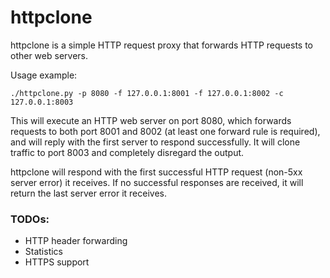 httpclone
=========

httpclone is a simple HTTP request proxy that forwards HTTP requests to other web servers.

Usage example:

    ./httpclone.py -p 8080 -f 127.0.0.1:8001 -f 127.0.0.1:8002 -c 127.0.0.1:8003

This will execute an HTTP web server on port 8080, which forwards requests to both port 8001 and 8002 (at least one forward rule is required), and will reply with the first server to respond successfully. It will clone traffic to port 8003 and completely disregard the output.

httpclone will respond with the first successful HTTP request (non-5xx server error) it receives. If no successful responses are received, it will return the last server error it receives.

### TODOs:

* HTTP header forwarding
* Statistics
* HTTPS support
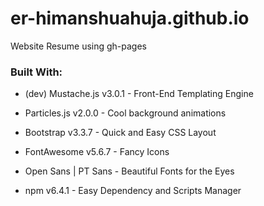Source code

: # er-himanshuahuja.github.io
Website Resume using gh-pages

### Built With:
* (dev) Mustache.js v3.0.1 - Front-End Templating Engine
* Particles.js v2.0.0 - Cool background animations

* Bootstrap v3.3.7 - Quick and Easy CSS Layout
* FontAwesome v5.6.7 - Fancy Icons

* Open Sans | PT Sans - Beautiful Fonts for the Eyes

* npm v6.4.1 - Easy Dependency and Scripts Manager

---

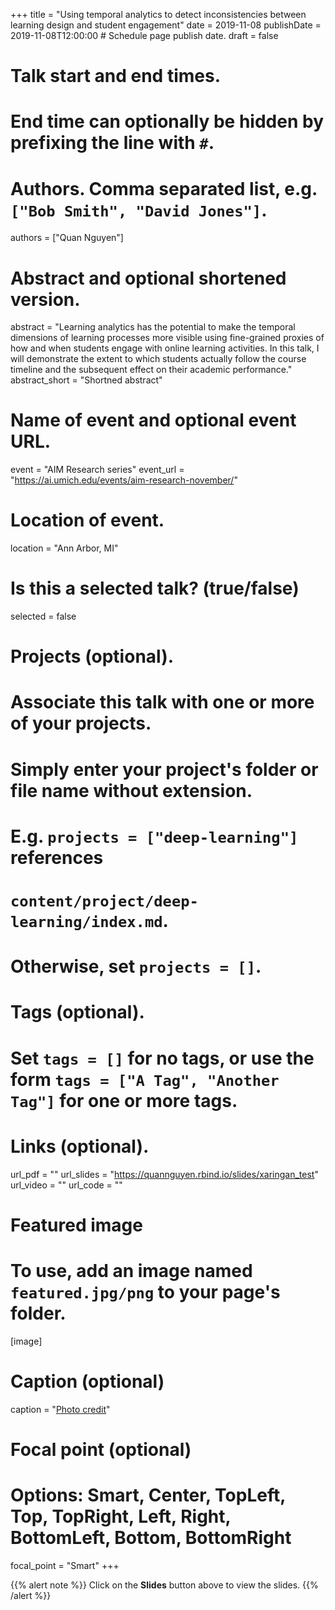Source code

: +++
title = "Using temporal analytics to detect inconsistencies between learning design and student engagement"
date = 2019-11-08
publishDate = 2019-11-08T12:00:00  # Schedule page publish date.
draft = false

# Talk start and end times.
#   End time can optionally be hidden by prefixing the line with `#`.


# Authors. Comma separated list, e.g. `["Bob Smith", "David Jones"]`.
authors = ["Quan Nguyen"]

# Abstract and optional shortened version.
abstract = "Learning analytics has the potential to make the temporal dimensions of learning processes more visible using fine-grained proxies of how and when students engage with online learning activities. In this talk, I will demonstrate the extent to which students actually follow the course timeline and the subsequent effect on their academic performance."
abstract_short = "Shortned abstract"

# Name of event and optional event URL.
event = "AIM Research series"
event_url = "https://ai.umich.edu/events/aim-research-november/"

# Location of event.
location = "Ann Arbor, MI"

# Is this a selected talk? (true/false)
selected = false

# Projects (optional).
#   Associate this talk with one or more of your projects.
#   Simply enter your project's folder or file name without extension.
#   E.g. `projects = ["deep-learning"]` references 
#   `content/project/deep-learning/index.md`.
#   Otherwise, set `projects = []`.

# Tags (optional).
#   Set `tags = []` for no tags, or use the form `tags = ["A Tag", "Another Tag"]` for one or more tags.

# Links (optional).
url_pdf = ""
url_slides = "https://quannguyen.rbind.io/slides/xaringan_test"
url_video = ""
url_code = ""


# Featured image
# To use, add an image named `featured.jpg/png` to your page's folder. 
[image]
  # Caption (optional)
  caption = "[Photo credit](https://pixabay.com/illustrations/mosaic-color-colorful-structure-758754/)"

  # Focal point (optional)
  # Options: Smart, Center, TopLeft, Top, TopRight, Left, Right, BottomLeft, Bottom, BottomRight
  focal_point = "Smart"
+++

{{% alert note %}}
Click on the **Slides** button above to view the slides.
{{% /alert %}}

▶ Problem details: Where does the word "Easy" appear in the records above? Return every line that holds it.

▶ Answer below:
* Bootstrap v3.3.7 - Quick and Easy CSS Layout
* npm v6.4.1 - Easy Dependency and Scripts Manager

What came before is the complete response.